But also it doesn't see characters. It sees tokens. The only way it would be rel...

yousif_123123 · on March 1, 2024

Even if it sees tokens, I don't think it's an impossible task. Certainly an advanced enough LLM should be able to decipher token meanings, to know that a word is made up of the individual character tokens regardless of how the full word is tokenized. Maybe something gpt5 can do (or there's some real technical limitation which I don't understand)

Izkata · on March 1, 2024

> to know that a word is made up of the individual character tokens

A token is the smallest unit, it's not made of further tokens.
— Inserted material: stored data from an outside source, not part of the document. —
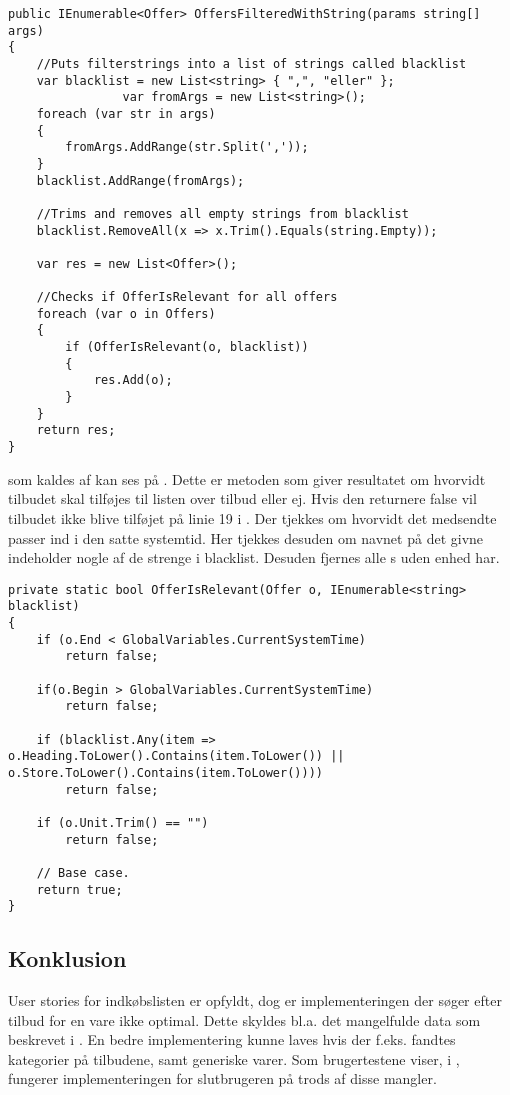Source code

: \begin{lstlisting}[caption={\class{OffersFilteredByUserPref} er metoden, der filtrerer \class{Offers} på baggrund af uønskede strenge.}, label=OffersFilteredByUserPrefs] 
public IEnumerable<Offer> OffersFilteredWithString(params string[] args)
{
	//Puts filterstrings into a list of strings called blacklist
    var blacklist = new List<string> { ",", "eller" };
                var fromArgs = new List<string>();
    foreach (var str in args)
    {
        fromArgs.AddRange(str.Split(','));
    }
    blacklist.AddRange(fromArgs);
    
    //Trims and removes all empty strings from blacklist
    blacklist.RemoveAll(x => x.Trim().Equals(string.Empty));

    var res = new List<Offer>();

	//Checks if OfferIsRelevant for all offers
    foreach (var o in Offers)
    {
        if (OfferIsRelevant(o, blacklist))
        {
            res.Add(o);
        }
    }
    return res;
}
\end{lstlisting}

 som kaldes af  kan ses på . Dette er metoden som giver resultatet om hvorvidt tilbudet skal tilføjes til listen over tilbud eller ej. 
Hvis den returnere false vil tilbudet ikke blive tilføjet på linie 19 i .
Der tjekkes om hvorvidt det medsendte   passer ind i den satte systemtid.
Her tjekkes desuden om navnet på det givne  indeholder nogle af de strenge i blacklist.
Desuden fjernes alle s uden enhed har.

\begin{lstlisting}[caption={\class{OffersFilteredByUserPrefs}, sørger for at tilbudet som modtages som input overholder de forskellige krav sat i blacklisten.}, label=OfferIsRelevant]
private static bool OfferIsRelevant(Offer o, IEnumerable<string> blacklist)
{
    if (o.End < GlobalVariables.CurrentSystemTime)
        return false;

    if(o.Begin > GlobalVariables.CurrentSystemTime)
        return false;

    if (blacklist.Any(item => o.Heading.ToLower().Contains(item.ToLower()) || o.Store.ToLower().Contains(item.ToLower())))
        return false;

    if (o.Unit.Trim() == "")
        return false;

    // Base case.
    return true;
}
\end{lstlisting}

\subsection{Konklusion}

User stories for indkøbslisten er opfyldt, dog er implementeringen der søger efter tilbud for en vare ikke optimal.
Dette skyldes bl.a. det mangelfulde data som beskrevet i .
En bedre implementering kunne laves hvis der f.eks. fandtes kategorier på tilbudene, samt generiske varer.
Som brugertestene viser, i , fungerer implementeringen for slutbrugeren på trods af disse mangler.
It maps to a number.

nvader · on March 1, 2024

I think what of is getting at is that given

{the:1, t: 2, h:3, e:4}

There should be somewhere in the corpus, "the is spelled t h e" that this system can use to pull this out. We can ask gpt to spell out individual words in NATO phonetic and see how it does.
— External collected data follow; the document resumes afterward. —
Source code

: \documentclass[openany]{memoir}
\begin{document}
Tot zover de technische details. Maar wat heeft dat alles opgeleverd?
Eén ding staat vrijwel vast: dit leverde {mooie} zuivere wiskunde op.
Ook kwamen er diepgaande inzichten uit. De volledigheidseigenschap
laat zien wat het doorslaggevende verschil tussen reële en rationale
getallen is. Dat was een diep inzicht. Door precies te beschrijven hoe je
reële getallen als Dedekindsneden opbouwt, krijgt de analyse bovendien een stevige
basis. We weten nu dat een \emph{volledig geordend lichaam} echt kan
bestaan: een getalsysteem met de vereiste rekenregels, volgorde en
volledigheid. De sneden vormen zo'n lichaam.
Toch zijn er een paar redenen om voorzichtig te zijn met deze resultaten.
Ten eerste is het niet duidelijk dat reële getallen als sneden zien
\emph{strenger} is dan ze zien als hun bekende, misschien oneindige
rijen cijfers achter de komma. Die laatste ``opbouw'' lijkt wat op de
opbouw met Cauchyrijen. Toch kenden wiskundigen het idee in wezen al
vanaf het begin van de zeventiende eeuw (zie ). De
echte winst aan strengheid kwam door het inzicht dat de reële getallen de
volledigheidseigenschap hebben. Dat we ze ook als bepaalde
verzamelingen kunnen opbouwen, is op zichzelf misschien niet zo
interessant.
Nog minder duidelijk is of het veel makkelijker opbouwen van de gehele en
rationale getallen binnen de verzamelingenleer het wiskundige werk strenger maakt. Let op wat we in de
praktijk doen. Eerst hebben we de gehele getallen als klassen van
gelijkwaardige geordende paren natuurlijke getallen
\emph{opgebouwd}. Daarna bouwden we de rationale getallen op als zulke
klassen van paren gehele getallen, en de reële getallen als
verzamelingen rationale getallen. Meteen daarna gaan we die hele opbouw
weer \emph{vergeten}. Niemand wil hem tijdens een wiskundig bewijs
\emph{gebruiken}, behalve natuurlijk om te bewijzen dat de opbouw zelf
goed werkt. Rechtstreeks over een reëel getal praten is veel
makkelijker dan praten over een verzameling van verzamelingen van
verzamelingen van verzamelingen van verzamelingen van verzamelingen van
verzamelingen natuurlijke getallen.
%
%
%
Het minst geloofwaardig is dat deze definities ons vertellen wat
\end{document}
littlestymaar · on March 1, 2024

> There should be somewhere in the corpus, "the is spelled t h e" that this system can use to pull this out.

Such an approach would require an enormous table, containing all written words, including first and last names, and would still fail for made up words.

A more tractable approach would be to give it the map between the individual tokens and their letter component, but then you have the problem that this matching depends on the specific encoding used by the model (it varies between models). You could give it to the model during fine-tuning though.

mewpmewp2 · on March 1, 2024

The best approach would be to instruct it to under the hood call a function for such asks and hide the fact that it called a function.

pests · on March 1, 2024

He's saying the LLM will figure out how many letters are in each token.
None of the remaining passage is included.